*** Opening Information shown ***

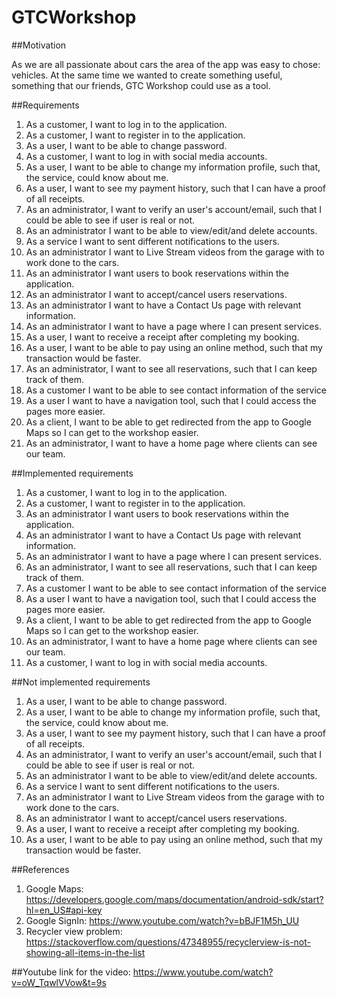 # GTCWorkshop

##Motivation

As we are all passionate about cars the area of the app was easy to chose: vehicles. At the same time we wanted to create something useful, something that our friends, GTC Workshop could use as a tool.

##Requirements
1. As a customer, I want to log in to the application.
2. As a customer, I want to register in to the application.
3. As a user, I want to be able to change password.
4. As a customer, I want to log in with social media accounts.
5. As a user, I want to be able to change my information profile, such that, the service, could know about me.
6. As a user, I want to see my payment history, such that I can have a proof of all receipts.
7. As an administrator, I want to verify an user's account/email, such that I could be able to see if user is real or not.
8. As an administrator I want to be able to view/edit/and delete accounts.
9. As a service I want to sent different notifications to the users.
11. As an administrator I want to Live Stream videos from the garage with to work done to the cars.
12. As an administrator I want users to book reservations within the application.
13. As an administrator I want to accept/cancel users reservations.
14. As an administrator I want to have a Contact Us page with relevant information.
15. As an administrator I want to have a page where I can present services.
16. As a user, I want to receive a receipt after completing my booking.
17. As a user, I want to be able to pay using an online method, such that my transaction would be faster.
18. As an administrator, I want to see all reservations, such that I can keep track of them.
19. As a customer I want to be able to see contact information of the service
20. As a user I want to have a navigation tool, such that I could access the pages more easier.
21. As a client, I want to be able to get redirected from the app to Google Maps so I can get to the workshop easier.
22. As an administrator, I want to have a home page where clients can see our team.


##Implemented requirements
1. As a customer, I want to log in to the application.
2. As a customer, I want to register in to the application.
3. As an administrator I want users to book reservations within the application.
4. As an administrator I want to have a Contact Us page with relevant information.
5. As an administrator I want to have a page where I can present services.
6. As an administrator, I want to see all reservations, such that I can keep track of them.
7. As a customer I want to be able to see contact information of the service
8. As a user I want to have a navigation tool, such that I could access the pages more easier.
9. As a client, I want to be able to get redirected from the app to Google Maps so I can get to the workshop easier.
10. As an administrator, I want to have a home page where clients can see our team.
11. As a customer, I want to log in with social media accounts.



##Not implemented requirements
1. As a user, I want to be able to change password.
3. As a user, I want to be able to change my information profile, such that, the service, could know about me.
4. As a user, I want to see my payment history, such that I can have a proof of all receipts.
5. As an administrator, I want to verify an user's account/email, such that I could be able to see if user is real or not.
6. As an administrator I want to be able to view/edit/and delete accounts.
7. As a service I want to sent different notifications to the users.
8. As an administrator I want to Live Stream videos from the garage with to work done to the cars.
9. As an administrator I want to accept/cancel users reservations.
10. As a user, I want to receive a receipt after completing my booking.
11. As a user, I want to be able to pay using an online method, such that my transaction would be faster.

##References
1. Google Maps: https://developers.google.com/maps/documentation/android-sdk/start?hl=en_US#api-key
2. Google SignIn: https://www.youtube.com/watch?v=bBJF1M5h_UU
3. Recycler view problem: https://stackoverflow.com/questions/47348955/recyclerview-is-not-showing-all-items-in-the-list

##Youtube link for the video:
https://www.youtube.com/watch?v=oW_TqwlVVow&t=9s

*** Closing Information shown ***

Every line in the data above that contains "clients" needs to be copied.

22. As an administrator, I want to have a home page where clients can see our team.
10. As an administrator, I want to have a home page where clients can see our team.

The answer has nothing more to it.